Pandera output type should alow dask.DataFrame & pyspark.sql.DataFrame

dagster-io / dagster

An orchestration platform for the development, production, and observation of data assets.

https://dagster.io

Apache License 2.0

11.12k stars 1.39k forks source link

Pandera output type should alow dask.DataFrame & pyspark.sql.DataFrame #21017

Open sam-goodwin opened 5 months ago

sam-goodwin commented 5 months ago

What's the use case?

I am using pandera schemas to explicitly model the outputs of my asset tables but the pandera DagsterType enforces the data frame is a pandas data frame. My dataframe is a partitioned dask data frame.

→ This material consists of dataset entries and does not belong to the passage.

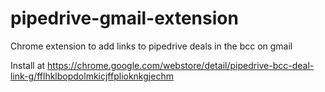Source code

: # pipedrive-gmail-extension
Chrome extension to add links to pipedrive deals in the bcc on gmail

Install at https://chrome.google.com/webstore/detail/pipedrive-bcc-deal-link-g/fflhklbopdolmkicjffplioknkgjechm
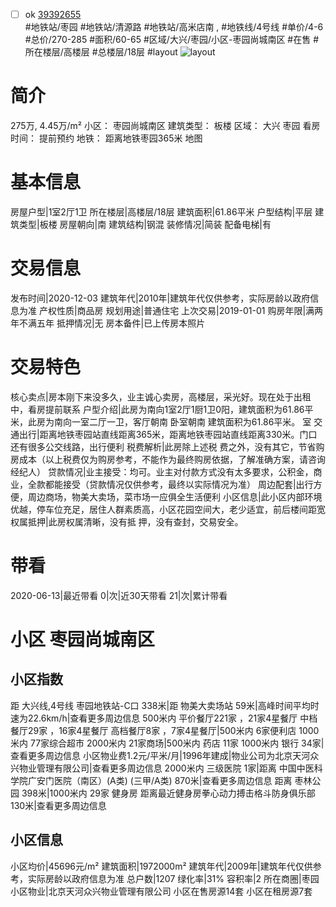 - [ ] ok [39392655](https://bj.5i5j.com/ershoufang/39392655.html)  
 #地铁站/枣园 #地铁站/清源路 #地铁站/高米店南 ,  #地铁线/4号线
#单价/4-6 #总价/270-285 #面积/60-65   #区域/大兴/枣园/小区-枣园尚城南区 #在售 #所在楼层/高楼层 #总楼层/18层 #layout 
![layout](http://image16.5i5j.com/erp/house/3939/39392655/huxing/cnaekbkc172e6927.jpg_P5.jpg) 
# 简介 
 275万,  4.45万/m² 
小区： 枣园尚城南区
建筑类型： 板楼
区域： 大兴 枣园
看房时间： 提前预约
地铁： 距离地铁枣园365米 地图
# 基本信息 
 房屋户型|1室2厅1卫
所在楼层|高楼层/18层
建筑面积|61.86平米
户型结构|平层
建筑类型|板楼
房屋朝向|南
建筑结构|钢混
装修情况|简装
配备电梯|有
# 交易信息 
 发布时间|2020-12-03
建筑年代|2010年|建筑年代仅供参考，实际房龄以政府信息为准
产权性质|商品房
规划用途|普通住宅
上次交易|2019-01-01
购房年限|满两年不满五年
抵押情况|无
房本备件|已上传房本照片
# 交易特色 
 核心卖点|房本刚下来没多久，业主诚心卖房，高楼层，采光好。现在处于出租中，看房提前联系
户型介绍|此房为南向1室2厅1厨1卫0阳，建筑面积为61.86平米，此房为南向一室二厅一卫，客厅朝南 卧室朝南 建筑面积为61.86平米。     室
交通出行|距离地铁枣园站直线距离365米，距离地铁枣园站直线距离330米。门口还有很多公交线路，出行便利
税费解析|此房除上述税  费之外，没有其它，节省购房成本（以上税费仅为购房参考，不能作为最终购房依据，了解准确方案，请咨询经纪人）
贷款情况|业主接受：均可。业主对付款方式没有太多要求，公积金，商业，全款都能接受（贷款情况仅供参考，最终以实际情况为准）
周边配套|出行方便，周边商场，物美大卖场，菜市场一应俱全生活便利
小区信息|此小区内部环境优越，停车位充足，居住人群素质高，小区花园空间大，老少适宜，前后楼间距宽
权属抵押|此房权属清晰，没有抵  押，没有查封，交易安全。
# 带看 
 2020-06-13|最近带看	 0|次|近30天带看	 21|次|累计带看
# 小区 枣园尚城南区
## 小区指数 
 距 大兴线,4号线 枣园地铁站-C口 338米|距 物美大卖场站 59米|高峰时间平均时速为22.6km/h|查看更多周边信息
500米内 平价餐厅221家 ，21家4星餐厅
中档餐厅29家 ，16家4星餐厅
高档餐厅8家 ，7家4星餐厅|500米内 6家便利店
1000米内 77家综合超市
2000米内 21家商场|500米内 药店 11家
1000米内 银行 34家|查看更多周边信息
小区物业费1.2元/平米/月|1996年建成|物业公司为北京天河众兴物业管理有限公司|查看更多周边信息
2000米内 三级医院 1家|距离 中国中医科学院广安门医院（南区）(A类) (三甲/A类) 870米|查看更多周边信息
距离 枣林公园 398米|1000米内 29家 健身房
距离最近健身房拳心动力搏击格斗防身俱乐部 130米|查看更多周边信息
## 小区信息 
 小区均价|45696元/m²
建筑面积|1972000m²
建筑年代|2009年|建筑年代仅供参考，实际房龄以政府信息为准
总户数|1207
绿化率|31%
容积率|2
所在商圈|枣园
小区物业|北京天河众兴物业管理有限公司
小区在售房源14套
小区在租房源7套
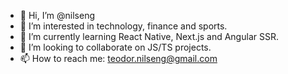 - 👋 Hi, I’m @nilseng
- 👀 I’m interested in technology, finance and sports.
- 🌱 I’m currently learning React Native, Next.js and Angular SSR.
- 💞️ I’m looking to collaborate on JS/TS projects.
- 📫 How to reach me: teodor.nilseng@gmail.com 

<!---
nilseng/nilseng is a ✨ special ✨ repository because its `README.md` (this file) appears on your GitHub profile.
You can click the Preview link to take a look at your changes.
--->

It may also be a spark Data Frame.

Ideas of implementation

Widen

Update typing_type=pd.DataFrame | dd.DataFrame to allow dask data frame:

https://github.com/dagster-io/dagster/blob/cc42532a67707cafef107fe44c56dd472775943c/python_modules/libraries/dagster-pandera/dagster_pandera/__init__.py#L104-L112

Update _pandera_schema_to_type_check_fn to ensure it's compatible with dask data frames.

https://github.com/dagster-io/dagster/blob/cc42532a67707cafef107fe44c56dd472775943c/python_modules/libraries/dagster-pandera/dagster_pandera/__init__.py#L132

Additional information

No response

Message from the maintainers

Impacted by this issue? Give it a 👍! We factor engagement into prioritization.

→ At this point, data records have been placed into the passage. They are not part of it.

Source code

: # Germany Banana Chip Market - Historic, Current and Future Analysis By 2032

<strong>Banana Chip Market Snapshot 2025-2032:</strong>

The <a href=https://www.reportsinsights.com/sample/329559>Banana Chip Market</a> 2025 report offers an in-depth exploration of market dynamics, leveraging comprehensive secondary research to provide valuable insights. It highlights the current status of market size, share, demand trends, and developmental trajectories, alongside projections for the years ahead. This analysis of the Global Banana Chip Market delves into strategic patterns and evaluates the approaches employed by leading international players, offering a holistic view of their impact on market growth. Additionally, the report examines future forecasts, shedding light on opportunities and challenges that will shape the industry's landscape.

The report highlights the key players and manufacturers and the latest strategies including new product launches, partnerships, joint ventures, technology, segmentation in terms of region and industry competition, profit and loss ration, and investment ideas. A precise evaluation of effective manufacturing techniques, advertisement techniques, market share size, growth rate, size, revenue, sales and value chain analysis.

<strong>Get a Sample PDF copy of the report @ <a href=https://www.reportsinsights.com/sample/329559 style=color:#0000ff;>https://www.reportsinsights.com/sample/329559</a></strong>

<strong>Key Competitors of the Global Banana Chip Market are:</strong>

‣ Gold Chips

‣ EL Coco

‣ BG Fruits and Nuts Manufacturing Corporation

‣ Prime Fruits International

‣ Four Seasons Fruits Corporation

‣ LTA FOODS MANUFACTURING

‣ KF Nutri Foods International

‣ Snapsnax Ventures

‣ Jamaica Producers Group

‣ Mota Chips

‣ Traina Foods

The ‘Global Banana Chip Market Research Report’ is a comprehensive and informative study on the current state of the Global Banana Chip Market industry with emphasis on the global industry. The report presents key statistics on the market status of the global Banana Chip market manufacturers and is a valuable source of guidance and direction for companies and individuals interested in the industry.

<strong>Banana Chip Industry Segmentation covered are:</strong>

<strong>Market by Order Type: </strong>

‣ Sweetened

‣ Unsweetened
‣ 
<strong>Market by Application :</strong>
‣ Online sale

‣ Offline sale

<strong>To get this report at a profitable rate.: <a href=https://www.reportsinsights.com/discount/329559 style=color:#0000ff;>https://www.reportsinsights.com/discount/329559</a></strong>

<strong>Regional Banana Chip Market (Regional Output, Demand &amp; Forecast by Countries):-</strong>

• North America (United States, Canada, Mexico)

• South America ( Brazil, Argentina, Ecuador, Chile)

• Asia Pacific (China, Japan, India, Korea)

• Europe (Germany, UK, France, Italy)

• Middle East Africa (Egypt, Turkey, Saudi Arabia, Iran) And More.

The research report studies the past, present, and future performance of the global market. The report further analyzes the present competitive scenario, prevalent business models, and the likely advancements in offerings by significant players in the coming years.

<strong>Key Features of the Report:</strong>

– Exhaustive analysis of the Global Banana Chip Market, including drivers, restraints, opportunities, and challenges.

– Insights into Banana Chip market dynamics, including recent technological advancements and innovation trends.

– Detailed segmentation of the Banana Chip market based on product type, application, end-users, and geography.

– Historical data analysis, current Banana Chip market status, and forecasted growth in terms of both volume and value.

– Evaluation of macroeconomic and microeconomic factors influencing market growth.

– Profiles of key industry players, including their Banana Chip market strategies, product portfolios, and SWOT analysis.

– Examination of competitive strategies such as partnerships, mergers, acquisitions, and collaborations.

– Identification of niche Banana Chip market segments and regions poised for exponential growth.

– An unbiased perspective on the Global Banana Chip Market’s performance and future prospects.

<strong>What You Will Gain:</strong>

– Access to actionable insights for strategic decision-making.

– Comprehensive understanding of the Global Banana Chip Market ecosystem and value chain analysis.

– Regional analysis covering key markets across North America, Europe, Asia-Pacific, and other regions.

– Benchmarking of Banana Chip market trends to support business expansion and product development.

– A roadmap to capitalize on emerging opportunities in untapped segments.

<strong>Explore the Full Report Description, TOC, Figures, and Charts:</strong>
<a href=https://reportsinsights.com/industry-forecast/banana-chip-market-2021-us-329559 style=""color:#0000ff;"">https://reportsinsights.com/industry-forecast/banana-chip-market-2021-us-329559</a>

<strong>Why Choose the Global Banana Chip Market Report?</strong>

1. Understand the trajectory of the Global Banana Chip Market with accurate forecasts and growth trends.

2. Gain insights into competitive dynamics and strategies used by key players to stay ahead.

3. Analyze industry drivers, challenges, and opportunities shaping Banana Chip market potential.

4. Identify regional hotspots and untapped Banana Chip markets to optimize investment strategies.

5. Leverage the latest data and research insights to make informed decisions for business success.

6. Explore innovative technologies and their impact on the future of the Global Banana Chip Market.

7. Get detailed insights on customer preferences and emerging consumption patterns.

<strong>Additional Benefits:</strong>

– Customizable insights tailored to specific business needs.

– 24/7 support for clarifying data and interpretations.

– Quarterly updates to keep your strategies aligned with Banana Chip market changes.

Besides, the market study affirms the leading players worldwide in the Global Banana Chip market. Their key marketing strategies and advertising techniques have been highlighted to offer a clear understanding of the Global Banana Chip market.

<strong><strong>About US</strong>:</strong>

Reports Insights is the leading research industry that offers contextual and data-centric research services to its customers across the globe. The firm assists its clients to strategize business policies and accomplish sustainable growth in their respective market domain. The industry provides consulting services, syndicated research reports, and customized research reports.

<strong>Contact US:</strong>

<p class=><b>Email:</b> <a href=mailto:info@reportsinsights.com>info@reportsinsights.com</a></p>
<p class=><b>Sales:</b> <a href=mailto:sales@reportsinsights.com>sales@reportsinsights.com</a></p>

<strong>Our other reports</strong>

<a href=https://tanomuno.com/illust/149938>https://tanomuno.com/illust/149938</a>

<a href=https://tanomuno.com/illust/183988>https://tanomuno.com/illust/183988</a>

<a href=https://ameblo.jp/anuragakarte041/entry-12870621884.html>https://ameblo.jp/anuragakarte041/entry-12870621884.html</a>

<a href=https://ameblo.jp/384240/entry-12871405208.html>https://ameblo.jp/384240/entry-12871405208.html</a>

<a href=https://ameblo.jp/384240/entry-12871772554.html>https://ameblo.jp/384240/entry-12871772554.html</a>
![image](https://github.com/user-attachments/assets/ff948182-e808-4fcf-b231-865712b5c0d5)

sam-goodwin commented 5 months ago

This also needs to be updated:

https://github.com/dagster-io/dagster/blob/cc42532a67707cafef107fe44c56dd472775943c/python_modules/libraries/dagster-pandera/dagster_pandera/__init__.py#L46

sam-goodwin commented 5 months ago

Here's a monkey patch that seems to work:

import dagster_pandera
import dask.dataframe as dd
import pandas as pd
import pandera as pa
from dagster import DagsterType, MetadataValue
from dagster_pandera import (
    _extract_name_from_pandera_schema,
    _pandera_schema_to_table_schema,
    _pandera_schema_to_type_check_fn,
)

dagster_pandera.VALID_DATAFRAME_CLASSES = (pd.DataFrame, dd.DataFrame)

# works around dagster_pandera's lack of support for dask https://github.com/dagster-io/dagster/issues/21017
def custom_pandera_schema_to_dagster_type(
    schema: pa.DataFrameSchema | type[pa.SchemaModel] | type[pa.DataFrameModel],
) -> DagsterType:
    name = _extract_name_from_pandera_schema(schema)
    norm_schema = schema.to_schema() if isinstance(schema, type) and issubclass(schema, pa.SchemaModel) else schema
    tschema = _pandera_schema_to_table_schema(norm_schema)
    type_check_fn = _pandera_schema_to_type_check_fn(norm_schema, tschema)

    return DagsterType(
        type_check_fn=type_check_fn,
        name=name,
        description=norm_schema.description,
        metadata={
            "schema": MetadataValue.table_schema(tschema),
        },
        typing_type=pd.DataFrame | dd.DataFrame,
    )

dagster_pandera.pandera_schema_to_dagster_type = custom_pandera_schema_to_dagster_type

sam-goodwin commented 5 months ago

My use-case also required the original pandera schema to remain on the DagsterType for use within the IO Manager. I use it to generate a pyarrow schema. So, I also added a custom class to tunnel that information through to the IO manager.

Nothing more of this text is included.